▶ EXERCISE INPUT:
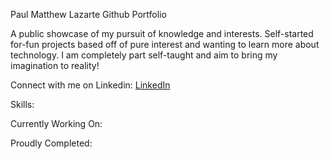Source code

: Paul Matthew Lazarte Github Portfolio

A public showcase of my pursuit of knowledge and interests. 
Self-started for-fun projects based off of pure interest and wanting to learn more about technology.
I am completely part self-taught and aim to bring my imagination to reality!

Connect with me on Linkedin: [LinkedIn](https://www.linkedin.com/in/paul-lazarte/)

Skills:

Currently Working On:

Proudly Completed:
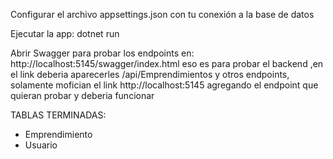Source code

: Configurar el archivo appsettings.json con tu conexión a la base de datos 

Ejecutar la app:
dotnet run

Abrir Swagger para probar los endpoints en:
http://localhost:5145/swagger/index.html
eso es para probar el backend ,en el link deberia aparecerles /api/Emprendimientos y otros endpoints, solamente mofician el link http://localhost:5145 agregando el endpoint que quieran probar y deberia funcionar

TABLAS TERMINADAS:
- Emprendimiento
- Usuario
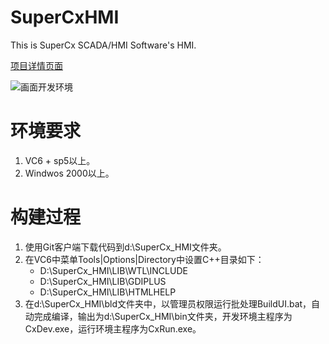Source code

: SuperCxHMI
===========

This is SuperCx SCADA/HMI Software's HMI.

[项目详情页面](https://github.com/qinyong99/SuperCx_HMI/wiki)

![画面开发环境](https://raw.github.com/qinyong99/SuperCx_HMI/master/wiki/image/200691178332.jpg)

# 环境要求
1. VC6 + sp5以上。
1. Windwos 2000以上。

# 构建过程
1. 使用Git客户端下载代码到d:\SuperCx_HMI文件夹。
1. 在VC6中菜单Tools|Options|Directory中设置C++目录如下：
   * D:\SuperCx_HMI\LIB\WTL\INCLUDE
   * D:\SuperCx_HMI\LIB\GDIPLUS
   * D:\SuperCx_HMI\LIB\HTMLHELP
1. 在d:\SuperCx_HMI\bld文件夹中，以管理员权限运行批处理BuildUI.bat，自动完成编译，输出为d:\SuperCx_HMI\bin文件夹，开发环境主程序为CxDev.exe，运行环境主程序为CxRun.exe。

▶ YOUR INSTRUCTIONS: Return nothing but the lines running from the start of the data to the line with "I am completely", please, both ends included and no pictures.

▶ COMPLETED TASK:
Source code

: Paul Matthew Lazarte Github Portfolio

A public showcase of my pursuit of knowledge and interests. 
Self-started for-fun projects based off of pure interest and wanting to learn more about technology.
I am completely part self-taught and aim to bring my imagination to reality!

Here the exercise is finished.